インディペンデント・スピリット賞(2005年)
 助演男優賞 マット・ディロン
 新人作品賞

放送映画批評家協会賞(2005年)
 作品賞
 助演男優賞 マット・ディロン
       テレンス・ハワード
 アンサンブル演技賞
 監督賞 ポール・ハギス
 脚本賞 ポール・ハギス
     ボビー・モレスコ

 公開されるや否や話題になった作品で、アカデミー賞でも、同系統と言えば同系統の映画である「ブロークバック・マウンテン」を押しのけて作品賞最有力と言われていたもの。強烈な差別映画で、スパイク・リーを大人しくした感じの色彩ではあるけれど、相当に誠実に作っていることは疑いようが無い。近年のアカデミー賞はなかなかいい作品を選んでいるような気がするけれど、その裏にあるのは何なのだろうか。随分暗い作品ばかり選ばれているような気がしないでもないけれど。
 この作品は粗筋を言うのが難しい。それは、誰もが主役であり脇役でもあるからである。犯罪の街ロサンジェルスでの日常を描いているに過ぎず、その中での「民族的な」衝突(クラッシュ)の様子を拾い集めたものと言える。恐らくロサンジェルスでは当たり前のことであろうが、その描き方は普通ではない。
 どの「民族」もキャラが立っている。一人として無駄な配置の人物はいない。話は伏線だらけであり、その全てが差別の様々な側面を切り出している。差別はまた被差別者自身の精神からも強固に構築されるという(ちょっと自分でいやになるくらい古い感じがするのだけれど)イデオロギーも惜しげも無く投入されている。あくまで差別を「民族」に絞ってることがまた映画としての成功に繋がったのだろう。長い間醸成されてきた(それはアメリカだけの問題に留まらない)差別の前では、どんな偽善も意味をなさない。しかし、どんな偽善でも、それがたとえ利己的な動機からであっても、小さな社会を動かすこともある。そんな積み重ねが共同体を作り、街を作っているのだ。些細な「クラッシュ」の積み重ねが、人々に、その街で「生きている」という感覚を逆説的に実感させている。それがどんなに理不尽なものであったとしても、それは紛れも無い事実なのであり、人々はそれを無意識のうちに受け入れているのだ。
 そうした前提の中で、一人の若者が銃弾に倒れるところに意味がある。この作品の中で本当の意味で死んでしまった人間は、たったの一人しかいない。彼はどこまでも生きていることを実感しようとしていた人間だった。彼の死はまた、皮肉にも母親や兄の生を証明する材料となる。多くの人間は誰かの死の上に、あるいは自分の死の上に生きているのかもしれない。
 自分を侮辱した警官に命を救われる女性、またかつて侮辱したことを知りながら命がけでその女性を救い出した警官。二人の内面を巡る葛藤。ここには、もう一つ、人々が「クラッシュ」していく大切な意味が隠されている。分かり合う、などという物わかりのいいことを言うつもりは毛頭ない。永遠に分かり合えないかもしれない関係の間に、一つのコミュニケーションが生じる瞬間に感動するのだ。
 話が妙にドラマチックになることも無く、その意味では「エレファント」を観たときのような感動があった。現実をきちんと見、考えている人間がいることを実感する。それを作品として多くの人に伝えようとする人間がいる。かなり勇気のいる設定であったと思うけれど、まずはこうして作品を撮ったことを讃えたい。
 音楽、撮り方ともに嫌味でなく、最後まで安心してみていられた。逆にもう少し遊びがあっても良かったと感じるくらい静かであったけれど、作品の性質上仕方ないことかもしれない。

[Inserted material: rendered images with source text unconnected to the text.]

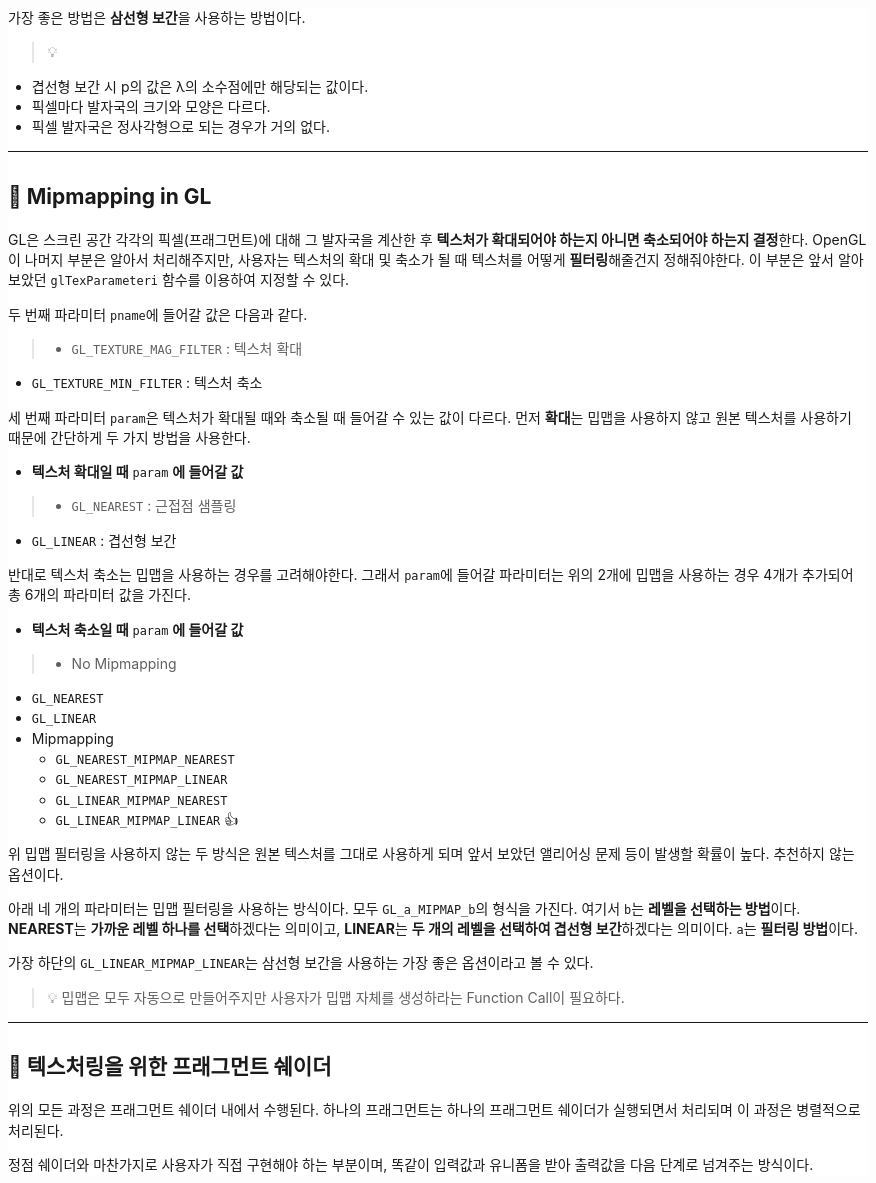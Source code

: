 가장 좋은 방법은 **삼선형 보간**을 사용하는 방법이다.

> 💡   
- 겹선형 보간 시 p의 값은 λ의 소수점에만 해당되는 값이다.
- 픽셀마다 발자국의 크기와 모양은 다르다.
- 픽셀 발자국은 정사각형으로 되는 경우가 거의 없다.

***

## 👻 Mipmapping in GL
GL은 스크린 공간 각각의 픽셀(프래그먼트)에 대해 그 발자국을 계산한 후 **텍스처가 확대되어야 하는지 아니면 축소되어야 하는지 결정**한다. OpenGL이 나머지 부분은 알아서 처리해주지만, 사용자는 텍스처의 확대 및 축소가 될 때 텍스처를 어떻게 **필터링**해줄건지 정해줘야한다. 이 부분은 앞서 알아보았던 ``` glTexParameteri ``` 함수를 이용하여 지정할 수 있다.

두 번째 파라미터 ``` pname ```에 들어갈 값은 다음과 같다.

> - ``` GL_TEXTURE_MAG_FILTER ``` : 텍스처 확대
- ``` GL_TEXTURE_MIN_FILTER ``` : 텍스처 축소

세 번째 파라미터 ``` param ```은 텍스처가 확대될 때와 축소될 때 들어갈 수 있는 값이 다르다. 먼저 **확대**는 밉맵을 사용하지 않고 원본 텍스처를 사용하기 때문에 간단하게 두 가지 방법을 사용한다.

- **텍스처 확대일 때** ``` param ``` **에 들어갈 값**

> - ``` GL_NEAREST ``` : 근접점 샘플링
- ``` GL_LINEAR ``` : 겹선형 보간

반대로 텍스처 축소는 밉맵을 사용하는 경우를 고려해야한다. 그래서 ``` param ```에 들어갈 파라미터는 위의 2개에 밉맵을 사용하는 경우 4개가 추가되어 총 6개의 파라미터 값을 가진다.

- **텍스처 축소일 때** ``` param ``` **에 들어갈 값**

> - No Mipmapping
  - ``` GL_NEAREST ```
  - ``` GL_LINEAR ```
- Mipmapping
  - ``` GL_NEAREST_MIPMAP_NEAREST ```
  - ``` GL_NEAREST_MIPMAP_LINEAR ```
  - ``` GL_LINEAR_MIPMAP_NEAREST ```
  - ``` GL_LINEAR_MIPMAP_LINEAR ``` 👍

위 밉맵 필터링을 사용하지 않는 두 방식은 원본 텍스처를 그대로 사용하게 되며 앞서 보았던 앨리어싱 문제 등이 발생할 확률이 높다. 추천하지 않는 옵션이다.

아래 네 개의 파라미터는 밉맵 필터링을 사용하는 방식이다. 모두 ``` GL_a_MIPMAP_b ```의 형식을 가진다. 여기서 ``` b ```는 **레벨을 선택하는 방법**이다. **NEAREST**는 **가까운 레벨 하나를 선택**하겠다는 의미이고, **LINEAR**는 **두 개의 레벨을 선택하여 겹선형 보간**하겠다는 의미이다. ``` a ```는 **필터링 방법**이다.

가장 하단의 ``` GL_LINEAR_MIPMAP_LINEAR ```는 삼선형 보간을 사용하는 가장 좋은 옵션이라고 볼 수 있다.

> 💡 밉맵은 모두 자동으로 만들어주지만 사용자가 밉맵 자체를 생성하라는 Function Call이 필요하다.

***

## 👻 텍스처링을 위한 프래그먼트 쉐이더
위의 모든 과정은 프래그먼트 쉐이더 내에서 수행된다. 하나의 프래그먼트는 하나의 프래그먼트 쉐이더가 실행되면서 처리되며 이 과정은 병렬적으로 처리된다.

정점 쉐이더와 마찬가지로 사용자가 직접 구현해야 하는 부분이며, 똑같이 입력값과 유니폼을 받아 출력값을 다음 단계로 넘겨주는 방식이다.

 差別と名の付くものは、恐らくこの先も無くなることは無いであろう。しかし、どんな土台の上であってもいいから、何かしらコミュニケートできる基盤があるといい。それが「クラッシュ」という形であるかどうかはわからないけれど、それもまた一つの形であることは確かだ。
 リベラルであるとかトレランスであるとかいう以前に、コミュニケートできるという状態を鋭く逃さないでいることが大切なのかもしれない。